## THE PROBLEM
Write out each line of the entries below that holds the word "rake".

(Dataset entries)

::::::::

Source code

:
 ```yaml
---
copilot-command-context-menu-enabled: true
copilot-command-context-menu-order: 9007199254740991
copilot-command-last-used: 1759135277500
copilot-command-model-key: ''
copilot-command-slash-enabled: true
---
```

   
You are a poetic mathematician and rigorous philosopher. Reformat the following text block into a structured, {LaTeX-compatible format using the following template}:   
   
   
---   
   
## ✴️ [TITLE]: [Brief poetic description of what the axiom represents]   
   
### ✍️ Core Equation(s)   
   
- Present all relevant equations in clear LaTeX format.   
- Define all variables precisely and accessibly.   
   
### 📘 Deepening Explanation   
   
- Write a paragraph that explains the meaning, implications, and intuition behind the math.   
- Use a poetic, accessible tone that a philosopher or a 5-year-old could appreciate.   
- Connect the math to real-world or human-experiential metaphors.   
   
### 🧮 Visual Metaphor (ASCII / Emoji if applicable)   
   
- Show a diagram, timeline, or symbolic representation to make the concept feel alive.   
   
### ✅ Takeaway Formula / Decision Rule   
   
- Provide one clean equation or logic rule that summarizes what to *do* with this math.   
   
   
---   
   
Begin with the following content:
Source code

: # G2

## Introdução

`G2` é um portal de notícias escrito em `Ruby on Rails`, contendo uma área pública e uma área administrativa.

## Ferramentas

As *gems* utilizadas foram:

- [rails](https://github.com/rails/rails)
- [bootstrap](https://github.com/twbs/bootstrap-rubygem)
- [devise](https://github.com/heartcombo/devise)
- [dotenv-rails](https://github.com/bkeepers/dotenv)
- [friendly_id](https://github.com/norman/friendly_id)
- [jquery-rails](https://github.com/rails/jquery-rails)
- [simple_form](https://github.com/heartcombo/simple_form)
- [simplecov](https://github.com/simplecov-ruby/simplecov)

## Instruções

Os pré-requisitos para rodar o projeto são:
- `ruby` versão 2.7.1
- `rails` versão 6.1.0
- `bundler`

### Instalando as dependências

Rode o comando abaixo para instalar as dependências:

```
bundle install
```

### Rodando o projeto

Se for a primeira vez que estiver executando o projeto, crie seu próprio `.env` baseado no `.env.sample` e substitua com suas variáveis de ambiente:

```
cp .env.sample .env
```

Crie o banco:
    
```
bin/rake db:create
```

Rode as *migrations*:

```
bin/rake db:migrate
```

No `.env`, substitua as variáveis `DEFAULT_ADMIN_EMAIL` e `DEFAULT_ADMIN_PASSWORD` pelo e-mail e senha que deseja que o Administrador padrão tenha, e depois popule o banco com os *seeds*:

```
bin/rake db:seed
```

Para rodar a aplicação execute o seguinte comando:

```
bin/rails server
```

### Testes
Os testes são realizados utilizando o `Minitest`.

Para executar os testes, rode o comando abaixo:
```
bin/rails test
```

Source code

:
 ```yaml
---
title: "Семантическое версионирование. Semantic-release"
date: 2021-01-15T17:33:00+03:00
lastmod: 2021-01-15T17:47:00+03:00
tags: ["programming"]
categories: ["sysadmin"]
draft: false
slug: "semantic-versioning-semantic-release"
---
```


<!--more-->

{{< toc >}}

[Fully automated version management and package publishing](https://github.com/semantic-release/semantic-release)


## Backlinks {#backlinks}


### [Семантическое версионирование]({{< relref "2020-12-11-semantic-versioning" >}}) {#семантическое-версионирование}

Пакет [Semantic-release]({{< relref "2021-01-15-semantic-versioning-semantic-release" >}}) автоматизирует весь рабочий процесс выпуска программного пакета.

::::::::

## ANSWER BOX
bin/rake db:create
bin/rake db:migrate
bin/rake db:seed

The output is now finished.